Les minorités russophones, un enjeu de domination pour Vladimir Poutine

Comme il a été fait en Ukraine depuis 2014, le Kremlin cherche à cliver les populations des États baltes en instrumentalisant les minorités russophones. En effet, la Russie de Vladimir Poutine s’est appuyée sur des conflits ethniques datant de l’indépendance ukrainienne pour inciter au séparatisme les russophones et russophiles de Donetsk et de Lougansk dans le sillage de la révolution pro-européenne de Maïdan qui avait conduit à la chute du président Victor Ianoukovytch. En février 2022, de même, Vladimir Poutine avait justifié sa soi-disant « opération spatiale » (СВО – Специальная Военная Операция) en disant vouloir « protéger » les minorités russophones en Ukraine.

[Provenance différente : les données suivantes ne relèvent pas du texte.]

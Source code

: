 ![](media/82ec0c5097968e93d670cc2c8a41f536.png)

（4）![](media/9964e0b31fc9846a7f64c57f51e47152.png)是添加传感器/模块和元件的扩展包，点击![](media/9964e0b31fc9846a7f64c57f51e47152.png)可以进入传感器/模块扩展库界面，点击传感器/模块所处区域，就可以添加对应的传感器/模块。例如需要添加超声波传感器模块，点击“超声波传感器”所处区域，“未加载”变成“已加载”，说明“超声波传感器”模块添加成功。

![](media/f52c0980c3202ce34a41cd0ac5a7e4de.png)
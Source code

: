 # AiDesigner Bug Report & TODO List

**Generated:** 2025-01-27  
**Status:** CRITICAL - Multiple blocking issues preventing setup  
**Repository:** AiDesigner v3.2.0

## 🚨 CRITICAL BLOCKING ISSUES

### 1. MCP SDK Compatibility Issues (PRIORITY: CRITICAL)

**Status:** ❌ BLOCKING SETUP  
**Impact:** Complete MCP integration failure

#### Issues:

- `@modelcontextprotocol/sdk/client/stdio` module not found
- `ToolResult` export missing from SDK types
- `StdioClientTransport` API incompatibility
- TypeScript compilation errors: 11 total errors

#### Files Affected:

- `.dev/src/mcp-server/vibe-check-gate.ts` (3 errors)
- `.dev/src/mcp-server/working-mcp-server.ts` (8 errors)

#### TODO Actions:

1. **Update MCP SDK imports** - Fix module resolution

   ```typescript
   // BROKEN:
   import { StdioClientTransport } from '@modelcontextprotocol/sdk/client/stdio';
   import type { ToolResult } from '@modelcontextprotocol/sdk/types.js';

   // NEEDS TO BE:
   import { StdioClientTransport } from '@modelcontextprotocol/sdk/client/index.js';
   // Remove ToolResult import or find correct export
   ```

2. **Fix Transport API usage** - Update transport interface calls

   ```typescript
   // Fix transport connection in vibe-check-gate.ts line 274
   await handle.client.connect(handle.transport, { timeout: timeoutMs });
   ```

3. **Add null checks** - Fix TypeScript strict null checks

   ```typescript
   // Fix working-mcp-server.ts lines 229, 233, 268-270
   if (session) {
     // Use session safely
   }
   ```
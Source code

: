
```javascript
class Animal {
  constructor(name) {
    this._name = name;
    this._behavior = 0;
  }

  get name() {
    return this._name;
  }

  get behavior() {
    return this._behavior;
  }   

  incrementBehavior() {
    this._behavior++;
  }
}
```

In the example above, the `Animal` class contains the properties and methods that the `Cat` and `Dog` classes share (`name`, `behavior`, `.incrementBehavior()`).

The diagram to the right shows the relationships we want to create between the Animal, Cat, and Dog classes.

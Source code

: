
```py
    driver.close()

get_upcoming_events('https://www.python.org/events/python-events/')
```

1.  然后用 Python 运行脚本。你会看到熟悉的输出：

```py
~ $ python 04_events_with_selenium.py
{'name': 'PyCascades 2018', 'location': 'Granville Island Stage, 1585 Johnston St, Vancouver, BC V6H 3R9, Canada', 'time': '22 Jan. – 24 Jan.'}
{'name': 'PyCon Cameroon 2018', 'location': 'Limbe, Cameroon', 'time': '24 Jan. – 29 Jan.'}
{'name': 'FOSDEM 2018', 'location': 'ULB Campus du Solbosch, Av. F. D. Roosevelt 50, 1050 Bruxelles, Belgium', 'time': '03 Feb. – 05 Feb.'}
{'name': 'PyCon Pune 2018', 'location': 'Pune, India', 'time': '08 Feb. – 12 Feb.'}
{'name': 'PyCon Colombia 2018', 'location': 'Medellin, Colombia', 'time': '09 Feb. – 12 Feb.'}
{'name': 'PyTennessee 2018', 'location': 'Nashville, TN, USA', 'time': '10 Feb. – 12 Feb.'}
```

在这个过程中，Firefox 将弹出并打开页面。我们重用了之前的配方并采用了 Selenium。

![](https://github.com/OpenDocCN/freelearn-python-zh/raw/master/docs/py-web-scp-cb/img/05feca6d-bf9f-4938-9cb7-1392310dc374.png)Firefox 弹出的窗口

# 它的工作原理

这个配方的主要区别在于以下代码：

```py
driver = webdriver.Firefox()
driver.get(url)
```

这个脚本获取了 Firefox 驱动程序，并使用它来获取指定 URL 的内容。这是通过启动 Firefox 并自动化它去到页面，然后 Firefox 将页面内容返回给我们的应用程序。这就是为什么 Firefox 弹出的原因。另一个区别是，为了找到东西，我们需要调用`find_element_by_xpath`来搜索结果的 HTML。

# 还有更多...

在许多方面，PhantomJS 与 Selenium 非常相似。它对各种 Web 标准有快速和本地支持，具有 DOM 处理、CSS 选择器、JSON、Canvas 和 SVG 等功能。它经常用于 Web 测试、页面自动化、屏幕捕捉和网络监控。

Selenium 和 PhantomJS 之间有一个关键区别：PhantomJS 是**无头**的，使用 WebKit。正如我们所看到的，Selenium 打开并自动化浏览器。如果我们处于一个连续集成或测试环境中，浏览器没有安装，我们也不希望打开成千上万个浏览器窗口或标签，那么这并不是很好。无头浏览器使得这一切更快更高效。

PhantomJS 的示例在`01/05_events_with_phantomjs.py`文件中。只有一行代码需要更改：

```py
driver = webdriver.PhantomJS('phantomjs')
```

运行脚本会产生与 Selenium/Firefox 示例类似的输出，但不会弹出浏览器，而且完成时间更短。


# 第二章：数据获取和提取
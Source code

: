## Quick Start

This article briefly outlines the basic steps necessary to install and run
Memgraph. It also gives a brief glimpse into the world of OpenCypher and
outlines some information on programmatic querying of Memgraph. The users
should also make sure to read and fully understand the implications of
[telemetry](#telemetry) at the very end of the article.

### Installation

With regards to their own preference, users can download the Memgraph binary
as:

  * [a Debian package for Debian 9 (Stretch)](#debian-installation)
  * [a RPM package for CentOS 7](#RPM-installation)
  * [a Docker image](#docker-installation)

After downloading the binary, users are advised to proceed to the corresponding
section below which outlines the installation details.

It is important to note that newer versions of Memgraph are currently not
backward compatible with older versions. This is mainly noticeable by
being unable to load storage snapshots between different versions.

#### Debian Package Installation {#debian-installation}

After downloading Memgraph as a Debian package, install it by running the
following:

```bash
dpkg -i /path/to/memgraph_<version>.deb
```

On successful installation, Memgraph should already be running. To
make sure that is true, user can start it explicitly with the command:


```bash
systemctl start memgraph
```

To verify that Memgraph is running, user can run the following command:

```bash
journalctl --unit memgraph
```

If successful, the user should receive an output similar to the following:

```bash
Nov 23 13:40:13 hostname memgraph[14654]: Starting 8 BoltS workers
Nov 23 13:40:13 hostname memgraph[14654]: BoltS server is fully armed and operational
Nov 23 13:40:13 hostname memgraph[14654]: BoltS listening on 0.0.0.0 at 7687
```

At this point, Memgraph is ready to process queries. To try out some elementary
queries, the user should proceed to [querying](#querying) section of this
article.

Dans les États baltes, une importante minorité russophone est aussi présente – on considère une personne russophone si elle parle russe à la maison. On compte ainsi en 2025 : 38% de russophones en Lettonie, 28% en Estonie et dans une moindre mesure 5 % en Lituanie.  

Les États-nations baltes ont une histoire récente. Constitués pour la première fois en 1920, les trois pays ont ensuite successivement été sous domination allemande entre 1940 et 1945, puis soviétique entre 1944 et 1991. Depuis leurs indépendances respectives, les États baltes essaient chacun de construire une communauté basée sur l’appartenance nationale. Dans ce contexte, le rapport aux minorités russophones peut être ambigu.

 

Lettonie
En face de l'ambassade Russe, à Riga

 

L’exemple emblématique de la Lettonie

La Lettonie est le pays avec la plus grande minorité russophone des pays baltes. Près de 38% des habitants de Lettonie ont le russe pour langue maternelle. Concentrés principalement dans la capitale Riga – où ils sont majoritaires – et dans les régions orientales – Daugavpils et Rivne - leur proportion dans la petite république balte de 1.870.000 d’habitants est le fruit d’une histoire complexe.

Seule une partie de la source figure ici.